Florida education laws and School Board policy prohibit district officials from accepting anything of value from a vendor who might directly or indirectly influence a purchase. However, state ethics laws say an official can accept a meal of up to $25. The vendor must report anything between $25 and $100. Anything over $100 is prohibited.
Wilcox said Scholastic provided meals for him and other participants in conferences called "superintendents' summits" at the company's New York headquarters. He said he never attempted to sort out what was spent on his meals.
Scholastic is aware of the pitfalls of selling to public agencies.
In a memo, a company supervisor advised the Florida sales team not to offer meals to public educators or invite them to the superintendents' summits because both could be viewed as an illegal "inducement."
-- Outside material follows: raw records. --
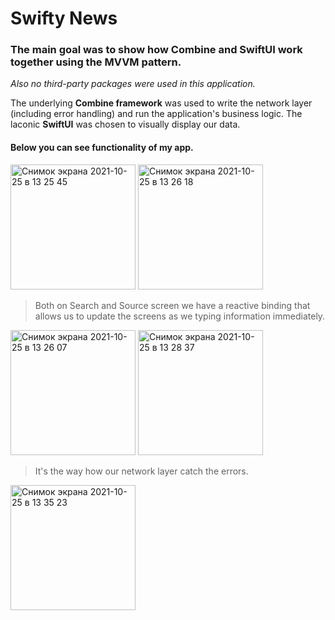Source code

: # Swifty News
### The main goal was to show how Combine and SwiftUI work together using the MVVM pattern.
_Also no third-party packages were used in this application._

The underlying **Combine framework** was used to write the network layer (including error handling) and run the application's business logic. 
The laconic **SwiftUI** was chosen to visually display our data.

#### Below you can see functionality of my app.
<img width="200" alt="Снимок экрана 2021-10-25 в 13 25 45" src="https://user-images.githubusercontent.com/69910183/138756761-09410fe0-20e1-4436-a9e4-b5ec351a4650.png">
<img width="200" alt="Снимок экрана 2021-10-25 в 13 26 18" src="https://user-images.githubusercontent.com/69910183/138756781-7169d877-d04a-4acc-a4e0-c461a62ed9a3.png">


> Both on Search and Source screen we have a reactive binding that allows us to update the screens as we typing information immediately.

<img width="200" alt="Снимок экрана 2021-10-25 в 13 26 07" src="https://user-images.githubusercontent.com/69910183/138756774-7a13ac54-61a7-41c8-8bed-873d80ce9191.png">
<img width="200" alt="Снимок экрана 2021-10-25 в 13 28 37" src="https://user-images.githubusercontent.com/69910183/138756786-e339b9f8-161c-4872-9643-06235a576ab2.png">

> It's the way how our network layer catch the errors.

<img width="200" alt="Снимок экрана 2021-10-25 в 13 35 23" src="https://user-images.githubusercontent.com/69910183/138756790-302c4e67-fa33-4567-8b17-3c24dfa63087.png">
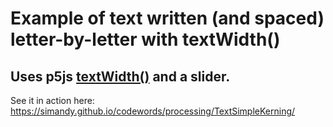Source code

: # Example of text written (and spaced) letter-by-letter with textWidth()
## Uses p5js [textWidth()](https://p5js.org/reference/#/p5/textWidth) and a slider.
See it in action here: https://simandy.github.io/codewords/processing/TextSimpleKerning/
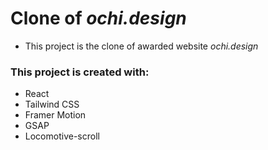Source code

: # Clone of *ochi.design* 

* This project is the clone of awarded website *ochi.design*

### This project is created with:
* React
* Tailwind CSS
* Framer Motion
* GSAP
* Locomotive-scroll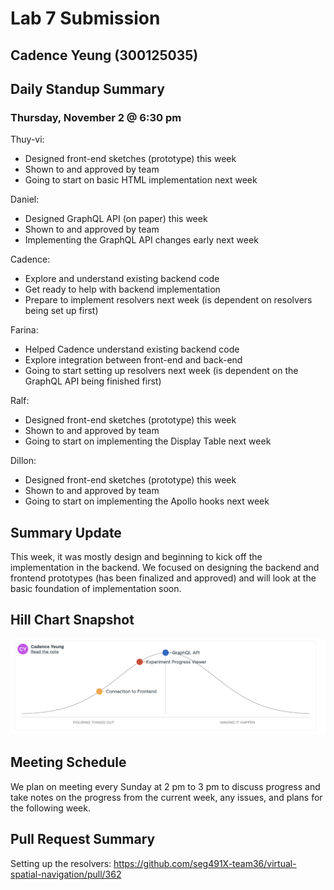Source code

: # Lab 7 Submission

## Cadence Yeung (300125035)

## Daily Standup Summary

### Thursday, November 2 @ 6:30 pm

Thuy-vi:
- Designed front-end sketches (prototype) this week
- Shown to and approved by team
- Going to start on basic HTML implementation next week

Daniel:
- Designed GraphQL API (on paper) this week
- Shown to and approved by team 
- Implementing the GraphQL API changes early next week 

Cadence:
- Explore and understand existing backend code
- Get ready to help with backend implementation
- Prepare to implement resolvers next week (is dependent on resolvers being set up first)

Farina:
- Helped Cadence understand existing backend code 
- Explore integration between front-end and back-end 
- Going to start setting up resolvers next week (is dependent on the GraphQL API being finished first)

Ralf:
- Designed front-end sketches (prototype) this week
- Shown to and approved by team
- Going to start on implementing the Display Table next week

Dillon:
- Designed front-end sketches (prototype) this week
- Shown to and approved by team
- Going to start on implementing the Apollo hooks next week

## Summary Update

This week, it was mostly design and beginning to kick off the implementation in the backend. We focused on designing the backend and frontend prototypes (has been finalized and approved) and will look at the basic foundation of implementation soon. 

## Hill Chart Snapshot

![Hill Chart Snapshot](/assets/hillchart-wk1.png)

## Meeting Schedule

We plan on meeting every Sunday at 2 pm to 3 pm to discuss progress and take notes on the progress from the current week, any issues, and plans for the following week.

## Pull Request Summary

Setting up the resolvers: https://github.com/seg491X-team36/virtual-spatial-navigation/pull/362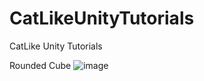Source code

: # CatLikeUnityTutorials
CatLike Unity Tutorials 

Rounded Cube
![image](https://github.com/jimmyzbr/CatLikeUnityTutorials/assets/8529276/4382c662-6aae-4b99-921b-f16122e2bb4d)
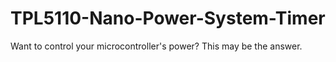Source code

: # TPL5110-Nano-Power-System-Timer
Want to control your microcontroller's power? This may be the answer.
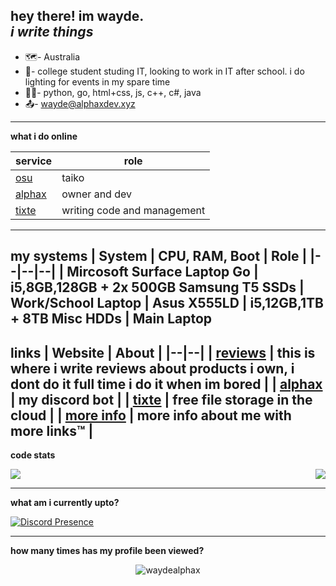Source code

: hey there! im **wayde**.  
***i write things***
-------

- 🗺️- Australia
- 🏢- college student studing IT, looking to work in IT after school. i do lighting for events in my spare time
- 👨‍💻- python, go, html+css, js, c++, c#, java
- 📤- wayde@alphaxdev.xyz

------------
**what i do online**

| service |  role 
|--|--|
| [osu](https://github.com/ppy/osu)  |  taiko |
| [alphax](https://bot.alphaxdev.xyz) | owner and dev  |
| [tixte](tixte.com) | writing code and management  |
------------
**my systems**
| System | CPU, RAM, Boot | Role |
|--|--|--|
| Mircosoft Surface Laptop Go | i5,8GB,128GB + 2x 500GB Samsung T5 SSDs | Work/School Laptop
| Asus X555LD | i5,12GB,1TB + 8TB Misc HDDs | Main Laptop
------------
**links**
| Website | About |
|--|--|
| [reviews](https://reviews.wayde.me) | this is where i write reviews about products i own, i dont do it full time i do it when im bored |
| [alphax](https://bot.alphaxdev.xyz) | my discord bot |
| [tixte](https://tixte.com) | free file storage in the cloud |
| [more info](https://me.wayde.codes) | more info about me with more links:tm: |
------------
**code stats**

<a align="center" href="https://github.com/anuraghazra/github-readme-stats">
  <img align="center" src="https://github-readme-stats.vercel.app/api?username=waydealphax&count_private=true&theme=synthwave&show_icons=false" /> 
  <img align="right" src="https://github-readme-stats.vercel.app/api/top-langs/?username=waydealphax&layout=compact&theme=synthwave&count_private=true&exclude_repo=me.wayde.codes,Custom-StreamCompanion-Overlays" />
</a>

------------

**what am i currently upto?**

[![Discord Presence](https://lanyard-profile-readme.vercel.app/api/215734218632855552)](https://discord.com/users/215734218632855552)


------------

**how many times has my profile been viewed?**

 <p align="center"> <img src="https://komarev.com/ghpvc/?username=waydealphax&label=Profile%20views&color=00ffff&style=flat" alt="waydealphax" /> </p>
 


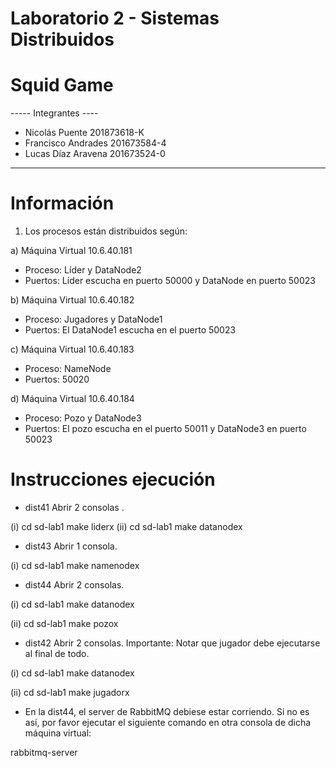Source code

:# Laboratorio 2 - Sistemas Distribuidos
# Squid Game

----- Integrantes ----
* Nicolás Puente 201873618-K
* Francisco Andrades 201673584-4
* Lucas Díaz Aravena 201673524-0
----------------------

# Información
1) Los procesos están distribuidos según:
	
a) Máquina Virtual 10.6.40.181
- Proceso: Líder y DataNode2
- Puertos: Líder escucha en puerto 50000 y DataNode en puerto 50023

b) Máquina Virtual 10.6.40.182
- Proceso: Jugadores y DataNode1
- Puertos: El DataNode1 escucha en el puerto 50023

c) Máquina Virtual 10.6.40.183
- Proceso: NameNode
- Puertos: 50020

d) Máquina Virtual 10.6.40.184
- Proceso: Pozo y DataNode3
- Puertos: El pozo escucha en el puerto 50011 y DataNode3 en puerto 50023

# Instrucciones ejecución

* dist41
Abrir 2 consolas .

(i)
cd sd-lab1
make liderx
(ii)
cd sd-lab1
make datanodex

* dist43
Abrir 1 consola.

(i)
cd sd-lab1
make namenodex

* dist44
Abrir 2 consolas.

(i)
cd sd-lab1
make datanodex

(ii)
cd sd-lab1
make pozox

* dist42
Abrir 2 consolas.
Importante: Notar que jugador debe ejecutarse al final de todo.

(i)
cd sd-lab1
make datanodex

(ii)
cd sd-lab1
make jugadorx



* En la dist44, el server de RabbitMQ debiese estar corriendo. Si no es así, por favor ejecutar el siguiente comando en otra consola de dicha máquina virtual:

rabbitmq-server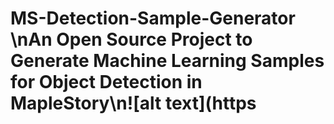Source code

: # MS-Detection-Sample-Generator \nAn Open Source Project to Generate Machine Learning Samples for Object Detection in MapleStory\n![alt text](https
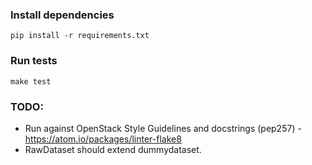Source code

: ### Install dependencies
`pip install -r requirements.txt`

### Run tests
`make test`


### TODO:

* Run against OpenStack Style Guidelines and  docstrings (pep257) - https://atom.io/packages/linter-flake8
* RawDataset should extend dummydataset.

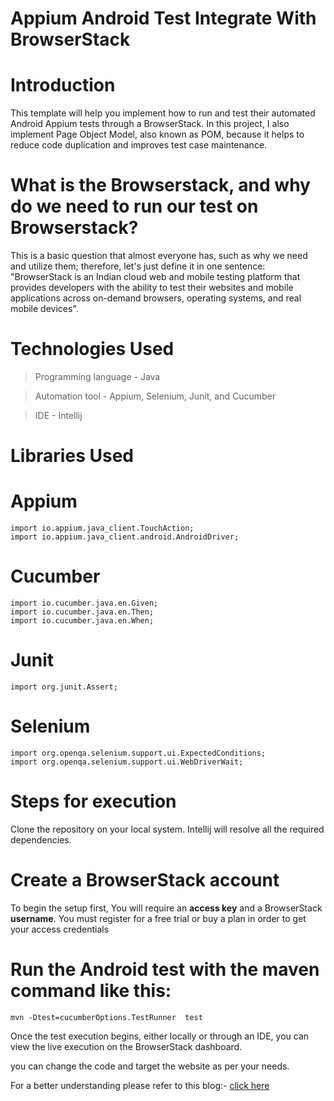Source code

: # Appium Android Test Integrate With BrowserStack

# Introduction
This template will help you implement how to run and test their automated Android Appium tests through a BrowserStack. In this project, I also implement Page Object Model, also known as POM, because it helps to reduce code duplication and improves test case maintenance.
# What is the Browserstack, and why do we need to run our test on Browserstack?
This is a basic question that almost everyone has, such as why we need and utilize them; therefore, let's just define it in one sentence: "BrowserStack is an Indian cloud web and mobile testing platform that provides developers with the ability to test their websites and mobile applications across on-demand browsers, operating systems, and real mobile devices".

# Technologies Used
> Programming language - Java

> Automation tool - Appium, Selenium, Junit, and Cucumber

> IDE - Intellij 
# Libraries Used
# Appium 
    import io.appium.java_client.TouchAction;
    import io.appium.java_client.android.AndroidDriver;
# Cucumber
    import io.cucumber.java.en.Given;
    import io.cucumber.java.en.Then;
    import io.cucumber.java.en.When;
# Junit    
    import org.junit.Assert;   
# Selenium    
    import org.openqa.selenium.support.ui.ExpectedConditions;
    import org.openqa.selenium.support.ui.WebDriverWait;   
    
# Steps for execution
Clone the repository on your local system. Intellij will resolve all the required dependencies.
# Create a BrowserStack account
To begin the setup first, You will require an **access key** and a BrowserStack **username**. You must register for a free trial or buy a plan in order to get your access credentials
# Run the Android test with the maven command like this:
    mvn -Dtest=cucumberOptions.TestRunner  test
Once the test execution begins, either locally or through an IDE, you can view the live execution on the BrowserStack dashboard.    

you can change the code and target the website as per your needs.

For a better understanding please refer to this blog:- [click here](https://blog.nashtechglobal.com/how-to-write-your-first-android-appium-test-on-browserstack-a-step-by-step-guide/)

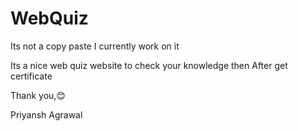 # WebQuiz

Its not a copy paste 
I currently work on it


Its a nice web quiz website to check your knowledge then 
After get certificate 


Thank you,😊

Priyansh Agrawal
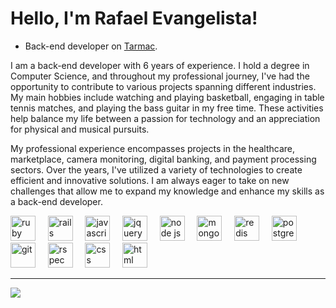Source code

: # Hello, I'm Rafael Evangelista!

- Back-end developer on [Tarmac](https://tarmac.io).

 <!--
  ![Status on Github](https://github-readme-stats.vercel.app/api?username=evangelistar&show_icons=true&theme=default) ![Most Used Languages](https://github-readme-stats.vercel.app/api/top-langs/?username=evangelistar&layout=compact&theme=default)
  --->


I am a back-end developer with 6 years of experience. I hold a degree in Computer Science, and throughout my professional journey, I've had the opportunity to contribute to various projects spanning different industries.
My main hobbies include watching and playing basketball, engaging in table tennis matches, and playing the bass guitar in my free time. These activities help balance my life between a passion for technology and an appreciation for physical and musical pursuits.

My professional experience encompasses projects in the healthcare, marketplace, camera monitoring, digital banking, and payment processing sectors. Over the years, I've utilized a variety of technologies to create efficient and innovative solutions. 
I am always eager to take on new challenges that allow me to expand my knowledge and enhance my skills as a back-end developer.

 <a href="https://www.ruby-lang.org/en/" target="_blank"> <img src="https://cdn.jsdelivr.net/gh/devicons/devicon/icons/ruby/ruby-plain-wordmark.svg"  alt="ruby" width="40" height="40"/></a>&nbsp;&nbsp;&nbsp;&nbsp;
 <a href="https://rubyonrails.org/" target="_blank"> <img src="https://cdn.jsdelivr.net/gh/devicons/devicon/icons/rails/rails-plain-wordmark.svg"  alt="rails" width="40" height="40"/></a>&nbsp;&nbsp;&nbsp;&nbsp;
 <a href="https://developer.mozilla.org/en-US/docs/Web/JavaScript" target="_blank"> <img src="https://cdn.jsdelivr.net/gh/devicons/devicon/icons/javascript/javascript-plain.svg" alt="javascript" width="40" height="40"/></a>&nbsp;&nbsp;&nbsp;&nbsp;
 <a href="https://jquery.com/"> <img src="https://cdn.jsdelivr.net/gh/devicons/devicon/icons/jquery/jquery-plain.svg" alt="jquery" width="40" height="40"/></a>&nbsp;&nbsp;&nbsp;&nbsp;
 <a href="https://nodejs.org/en"> <img src="https://cdn.jsdelivr.net/gh/devicons/devicon/icons/nodejs/nodejs-plain.svg" alt="node js" width="40" height="40"/></a>&nbsp;&nbsp;&nbsp;&nbsp;
 <a href="https://www.mongodb.com/"> <img src="https://cdn.jsdelivr.net/gh/devicons/devicon/icons/mongodb/mongodb-plain.svg" alt="mongodb" width="40" height="40"/></a>&nbsp;&nbsp;&nbsp;&nbsp;
 <a href="https://redis.io/"> <img src="https://cdn.jsdelivr.net/gh/devicons/devicon/icons/redis/redis-plain-wordmark.svg" alt="redis" width="40" height="40"/></a>&nbsp;&nbsp;&nbsp;&nbsp;
 <a href="https://www.postgresql.org/"> <img src="https://cdn.jsdelivr.net/gh/devicons/devicon/icons/postgresql/postgresql-plain-wordmark.svg" alt="postgresql" width="40" height="40"/></a>&nbsp;&nbsp;&nbsp;&nbsp;
 <a href="https://git-scm.com/"> <img src="https://cdn.jsdelivr.net/gh/devicons/devicon/icons/git/git-plain-wordmark.svg" alt="git" width="40" height="40"/></a>&nbsp;&nbsp;&nbsp;&nbsp;
 <a href="https://rspec.info/"> <img src="https://cdn.jsdelivr.net/gh/devicons/devicon/icons/rspec/rspec-original.svg" alt="rspec" width="40" height="40"/></a>&nbsp;&nbsp;&nbsp;&nbsp;
 <a href="https://developer.mozilla.org/en-US/docs/Web/CSS"> <img src="https://cdn.jsdelivr.net/gh/devicons/devicon/icons/css3/css3-plain.svg" alt="css" width="40" height="40"/></a>&nbsp;&nbsp;&nbsp;&nbsp;
 <a href="https://developer.mozilla.org/en-US/docs/Web/HTML"> <img src="https://cdn.jsdelivr.net/gh/devicons/devicon/icons/html5/html5-plain.svg" alt="html" width="40" height="40"/></a>&nbsp;&nbsp;&nbsp;&nbsp;
<hr>

[<img src="https://img.shields.io/badge/linkedin-%230077B5.svg?&style=for-the-badge&logo=linkedin&logoColor=white" />](https://www.linkedin.com/in/rafaelevans/)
Fleishman forwarded the memo to Wilcox in late 2006, a tense time in Pinellas. Earlier that year, Wilcox had ordered an evaluation of Read 180, a Scholastic product found in 75 Pinellas schools that aims to help struggling readers. The evaluation said many schools had not properly implemented Read 180 and that Scholastic failed to provide adequate technical support.
Wilcox released the evaluation when the School Board objected to a Read 180 upgrade.
Margery Mayer, president of Scholastic Education and a Wilcox friend, flew to Pinellas twice to apologize and lower the upgrade's cost. The publicity hit Scholastic hard. Had he wanted to curry favor with Scholastic, Wilcox argued, he never would have released the Read 180 evaluation.
Wilcox pulled out of the 2006 superintendents' summit, telling Fleishman in an Aug. 24 e-mail that his involvement might be seen as a conflict.
Wilcox apologized to Fleishman, praised Scholastic and said the district would "do what it takes to earn your confidence back." He added a personal note: "I hope that I have not jeopardized our friendship or somehow damaged our relationship because of my lack of real leadership with my Board on this vitally important initiative."
At a time when his board wanted more accountability from Scholastic, was Wilcox more concerned about the friendship than minding the district's interests?
"I see how you get there," Wilcox said. "But I don't think you could really use that to say I wasn't trying to fix it for kids. … I wasn't trying to earn Scholastic's confidence back. It was Ernie's."
Eight months later, in April 2007, Wilcox and Scholastic were talking about the possibility of him working for the company.
He said he'd be foolish not to explore his options as annual contract renewal time approached.
"When you work with people professionally over a period of time and you get to know their skills, their talents, their passions, I think there's a real likelihood that at some point … that you're going to say 'I hope we can work together some day,' " Wilcox said. "I'm not shy about that."
A year later, Wilcox again found himself at Scholastic headquarters talking with Fleishman, Mayer and CEO Dick Robinson — this time for a job interview. The details, including the requisite thank-you notes, had been handled using his school system computer. Several days later he received a formal job offer.
Wilcox speaks with awe about the company credo stitched into the carpet at Scholastic's offices.
"It talks about all kids reading," he said. "It's powerful. It's a company that I absolutely have wanted to work for. I didn't know when."